Bailey, you're an angel

...I've just read your long note...and it comes across like a beacon of light. I'm presently relapsing after seven relatively stable years...I am off work on a short-term medical leave and might go on permanent disability. Yikes.

Just wanted to thank you for such a thoughtful and encouraging post.

Peace -- Roo :hello:
 
Food for thought

Ditto the thanks Bailey.

I haven't really worked for quite a while, and I don't seem to be too concerned about it. Once in a while my sister will forward me something about a job opportunity and that let's me know that she thinks it might be good for me to have a job. Which it would, in some ways. I tend towards extreme isolation, so getting out to work can help counter that. I seem resigned to a state of poverty, which in itself does not seem healthy.
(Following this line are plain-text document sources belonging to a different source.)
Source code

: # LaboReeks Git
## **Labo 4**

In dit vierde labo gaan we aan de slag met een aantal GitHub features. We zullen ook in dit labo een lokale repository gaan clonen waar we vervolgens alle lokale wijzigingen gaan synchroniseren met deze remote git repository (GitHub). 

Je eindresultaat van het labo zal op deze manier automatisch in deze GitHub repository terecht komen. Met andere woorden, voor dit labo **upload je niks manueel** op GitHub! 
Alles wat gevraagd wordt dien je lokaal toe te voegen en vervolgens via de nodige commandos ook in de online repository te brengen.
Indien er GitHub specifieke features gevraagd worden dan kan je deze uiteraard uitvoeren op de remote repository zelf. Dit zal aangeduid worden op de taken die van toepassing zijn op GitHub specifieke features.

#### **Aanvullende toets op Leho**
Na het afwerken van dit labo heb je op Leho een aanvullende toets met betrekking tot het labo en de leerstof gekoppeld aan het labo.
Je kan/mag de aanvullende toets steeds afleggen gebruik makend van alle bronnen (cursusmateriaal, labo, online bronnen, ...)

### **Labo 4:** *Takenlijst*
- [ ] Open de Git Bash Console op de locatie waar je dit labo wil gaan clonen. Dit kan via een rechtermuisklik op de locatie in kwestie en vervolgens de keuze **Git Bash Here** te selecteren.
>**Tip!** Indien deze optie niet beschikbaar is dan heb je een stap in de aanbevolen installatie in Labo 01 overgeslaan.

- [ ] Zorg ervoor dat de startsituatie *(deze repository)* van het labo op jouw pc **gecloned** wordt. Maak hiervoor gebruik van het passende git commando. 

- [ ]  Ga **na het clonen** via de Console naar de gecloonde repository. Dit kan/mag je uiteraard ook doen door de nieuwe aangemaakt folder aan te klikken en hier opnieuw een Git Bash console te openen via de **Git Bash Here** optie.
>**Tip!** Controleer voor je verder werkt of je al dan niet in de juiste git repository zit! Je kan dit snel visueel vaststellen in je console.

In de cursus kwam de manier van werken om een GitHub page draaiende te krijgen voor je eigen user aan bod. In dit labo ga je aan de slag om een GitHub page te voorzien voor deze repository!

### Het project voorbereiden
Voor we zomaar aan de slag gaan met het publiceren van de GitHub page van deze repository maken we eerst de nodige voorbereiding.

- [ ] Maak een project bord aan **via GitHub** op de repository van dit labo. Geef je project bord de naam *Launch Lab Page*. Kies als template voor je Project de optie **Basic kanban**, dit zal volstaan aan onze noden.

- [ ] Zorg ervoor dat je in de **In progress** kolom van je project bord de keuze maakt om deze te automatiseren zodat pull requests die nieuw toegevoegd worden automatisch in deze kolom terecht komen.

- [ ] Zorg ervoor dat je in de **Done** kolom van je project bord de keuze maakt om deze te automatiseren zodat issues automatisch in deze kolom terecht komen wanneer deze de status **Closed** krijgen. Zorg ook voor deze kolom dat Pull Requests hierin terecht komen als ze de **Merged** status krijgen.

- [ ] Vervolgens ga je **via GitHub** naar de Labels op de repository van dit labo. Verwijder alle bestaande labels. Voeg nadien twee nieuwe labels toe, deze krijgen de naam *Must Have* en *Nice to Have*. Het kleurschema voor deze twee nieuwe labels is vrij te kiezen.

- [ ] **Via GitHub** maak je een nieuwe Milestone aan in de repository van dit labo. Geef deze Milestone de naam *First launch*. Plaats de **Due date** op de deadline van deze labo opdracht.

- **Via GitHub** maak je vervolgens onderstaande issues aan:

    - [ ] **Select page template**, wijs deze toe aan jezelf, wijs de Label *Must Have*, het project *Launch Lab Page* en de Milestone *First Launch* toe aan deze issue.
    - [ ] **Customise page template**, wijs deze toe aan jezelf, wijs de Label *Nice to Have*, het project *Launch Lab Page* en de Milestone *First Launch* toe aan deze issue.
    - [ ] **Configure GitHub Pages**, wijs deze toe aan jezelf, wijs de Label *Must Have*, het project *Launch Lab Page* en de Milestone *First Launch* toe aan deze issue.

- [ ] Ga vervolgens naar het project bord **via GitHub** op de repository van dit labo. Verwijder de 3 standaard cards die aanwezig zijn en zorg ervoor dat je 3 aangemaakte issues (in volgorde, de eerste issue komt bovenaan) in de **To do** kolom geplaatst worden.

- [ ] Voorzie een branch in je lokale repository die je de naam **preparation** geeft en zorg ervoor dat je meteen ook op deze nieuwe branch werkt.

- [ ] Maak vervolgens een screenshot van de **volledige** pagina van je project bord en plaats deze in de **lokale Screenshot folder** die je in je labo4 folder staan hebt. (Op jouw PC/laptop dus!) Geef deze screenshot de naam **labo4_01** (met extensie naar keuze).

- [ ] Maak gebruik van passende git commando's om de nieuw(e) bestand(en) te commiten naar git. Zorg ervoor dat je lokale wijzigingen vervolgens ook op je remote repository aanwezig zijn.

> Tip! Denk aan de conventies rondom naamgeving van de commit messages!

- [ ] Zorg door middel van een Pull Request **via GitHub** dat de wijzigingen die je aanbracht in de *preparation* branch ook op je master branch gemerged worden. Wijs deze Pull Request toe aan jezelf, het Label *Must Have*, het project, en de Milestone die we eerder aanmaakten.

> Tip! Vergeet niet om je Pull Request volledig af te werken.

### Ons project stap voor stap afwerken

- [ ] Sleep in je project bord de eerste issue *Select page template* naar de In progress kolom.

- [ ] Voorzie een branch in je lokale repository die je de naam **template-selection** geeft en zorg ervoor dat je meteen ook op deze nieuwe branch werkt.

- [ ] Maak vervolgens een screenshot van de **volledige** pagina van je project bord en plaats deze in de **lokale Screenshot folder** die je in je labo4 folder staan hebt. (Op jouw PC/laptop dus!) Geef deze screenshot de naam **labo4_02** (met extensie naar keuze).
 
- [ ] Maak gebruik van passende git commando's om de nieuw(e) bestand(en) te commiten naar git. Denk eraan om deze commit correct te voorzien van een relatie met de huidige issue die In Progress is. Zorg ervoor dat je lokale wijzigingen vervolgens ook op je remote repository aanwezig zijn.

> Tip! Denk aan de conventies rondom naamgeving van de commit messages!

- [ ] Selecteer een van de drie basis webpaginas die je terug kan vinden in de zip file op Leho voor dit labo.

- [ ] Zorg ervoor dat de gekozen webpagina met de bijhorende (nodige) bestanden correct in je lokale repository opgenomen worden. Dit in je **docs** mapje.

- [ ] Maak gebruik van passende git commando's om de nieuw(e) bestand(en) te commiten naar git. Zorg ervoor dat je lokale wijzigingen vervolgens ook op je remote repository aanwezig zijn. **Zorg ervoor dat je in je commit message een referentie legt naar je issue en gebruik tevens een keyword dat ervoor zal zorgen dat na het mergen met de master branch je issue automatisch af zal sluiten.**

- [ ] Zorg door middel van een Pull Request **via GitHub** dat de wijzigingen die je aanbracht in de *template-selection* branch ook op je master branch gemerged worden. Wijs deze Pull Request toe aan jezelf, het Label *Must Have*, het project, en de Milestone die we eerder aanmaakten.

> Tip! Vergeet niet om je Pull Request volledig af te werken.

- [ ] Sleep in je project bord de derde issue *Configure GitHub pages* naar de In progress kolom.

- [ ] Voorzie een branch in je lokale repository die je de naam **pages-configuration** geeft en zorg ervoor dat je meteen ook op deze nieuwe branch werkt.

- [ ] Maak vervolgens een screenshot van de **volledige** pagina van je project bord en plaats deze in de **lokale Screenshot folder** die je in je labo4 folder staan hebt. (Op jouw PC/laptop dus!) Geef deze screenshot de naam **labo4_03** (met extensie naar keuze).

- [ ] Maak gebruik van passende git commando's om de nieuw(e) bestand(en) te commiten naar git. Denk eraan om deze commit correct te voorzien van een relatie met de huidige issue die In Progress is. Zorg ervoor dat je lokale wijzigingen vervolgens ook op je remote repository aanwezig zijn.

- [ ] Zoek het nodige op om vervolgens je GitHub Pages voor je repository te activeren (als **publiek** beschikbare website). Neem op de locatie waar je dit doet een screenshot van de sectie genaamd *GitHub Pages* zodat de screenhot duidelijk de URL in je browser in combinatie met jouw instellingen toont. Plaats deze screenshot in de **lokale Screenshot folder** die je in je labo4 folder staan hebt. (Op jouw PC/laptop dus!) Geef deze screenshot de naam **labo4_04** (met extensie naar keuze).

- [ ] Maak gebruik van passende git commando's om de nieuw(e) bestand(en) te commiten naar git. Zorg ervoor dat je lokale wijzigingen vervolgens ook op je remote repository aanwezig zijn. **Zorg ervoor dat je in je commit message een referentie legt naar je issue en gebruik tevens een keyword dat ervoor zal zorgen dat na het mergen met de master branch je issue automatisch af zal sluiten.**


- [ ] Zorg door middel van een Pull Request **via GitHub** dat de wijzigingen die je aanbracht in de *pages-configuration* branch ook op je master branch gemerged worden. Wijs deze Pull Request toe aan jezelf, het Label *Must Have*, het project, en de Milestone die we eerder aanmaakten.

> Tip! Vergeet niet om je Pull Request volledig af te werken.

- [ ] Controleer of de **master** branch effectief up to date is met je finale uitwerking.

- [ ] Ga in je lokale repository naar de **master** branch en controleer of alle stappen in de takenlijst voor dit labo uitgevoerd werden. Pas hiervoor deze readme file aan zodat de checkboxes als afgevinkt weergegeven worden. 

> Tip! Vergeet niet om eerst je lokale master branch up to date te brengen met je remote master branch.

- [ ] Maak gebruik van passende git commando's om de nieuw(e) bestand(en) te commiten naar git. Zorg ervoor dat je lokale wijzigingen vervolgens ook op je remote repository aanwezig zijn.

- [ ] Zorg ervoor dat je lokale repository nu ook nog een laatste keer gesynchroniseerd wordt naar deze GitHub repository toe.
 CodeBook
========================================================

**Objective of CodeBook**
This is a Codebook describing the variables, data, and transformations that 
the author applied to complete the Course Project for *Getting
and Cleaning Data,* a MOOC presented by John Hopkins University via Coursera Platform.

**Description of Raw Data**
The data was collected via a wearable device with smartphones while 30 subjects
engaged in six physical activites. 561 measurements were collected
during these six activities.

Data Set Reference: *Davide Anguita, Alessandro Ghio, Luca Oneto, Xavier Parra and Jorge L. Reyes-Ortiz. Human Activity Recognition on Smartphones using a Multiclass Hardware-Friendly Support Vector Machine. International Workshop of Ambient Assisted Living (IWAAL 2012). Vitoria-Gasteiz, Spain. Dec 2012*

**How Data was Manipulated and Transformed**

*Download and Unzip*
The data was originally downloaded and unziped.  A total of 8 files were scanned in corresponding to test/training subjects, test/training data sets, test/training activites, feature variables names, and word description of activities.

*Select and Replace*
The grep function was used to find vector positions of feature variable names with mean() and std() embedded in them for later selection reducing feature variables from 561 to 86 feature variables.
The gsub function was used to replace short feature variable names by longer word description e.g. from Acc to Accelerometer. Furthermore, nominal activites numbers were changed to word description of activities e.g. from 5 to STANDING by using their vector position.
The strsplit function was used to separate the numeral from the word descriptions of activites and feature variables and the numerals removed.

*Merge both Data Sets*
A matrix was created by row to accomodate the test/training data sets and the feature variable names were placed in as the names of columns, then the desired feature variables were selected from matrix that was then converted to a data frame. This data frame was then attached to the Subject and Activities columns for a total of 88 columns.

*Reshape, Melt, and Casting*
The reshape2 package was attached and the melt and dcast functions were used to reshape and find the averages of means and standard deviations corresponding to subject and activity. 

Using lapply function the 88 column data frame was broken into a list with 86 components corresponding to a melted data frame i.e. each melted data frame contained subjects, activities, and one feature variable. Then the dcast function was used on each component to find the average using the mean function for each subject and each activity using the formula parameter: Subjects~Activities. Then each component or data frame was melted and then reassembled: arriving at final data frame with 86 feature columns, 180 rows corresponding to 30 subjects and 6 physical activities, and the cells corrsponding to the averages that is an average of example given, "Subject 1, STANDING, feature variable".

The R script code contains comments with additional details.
I have also struggled most of my life with depression. When not at clinical levels, I seldom get above what they call dysthymia. I am currently on what I consider to be an effective medication, one which allows me to move and think at normal speeds, and which has no discernible side effects and which reduces suicidal ideation to just that, something I think about when I am really hurting, not something I actually want to do. But reading of your experience, Bailey, I wonder if there is more help to be had. I remember telling someone just a week or so ago, that I seem to have little or no capacity for enjoyment, let alone actual joy.

It is so hard always to tell what is what. Depression is so insidious the way it can creep back in, or even pass itself off as normal, when one has all but forgotten what 'alive' feels like.

Anyhow, I'm not the type to go running after pills to fix things, but there is definitely something here to ponder.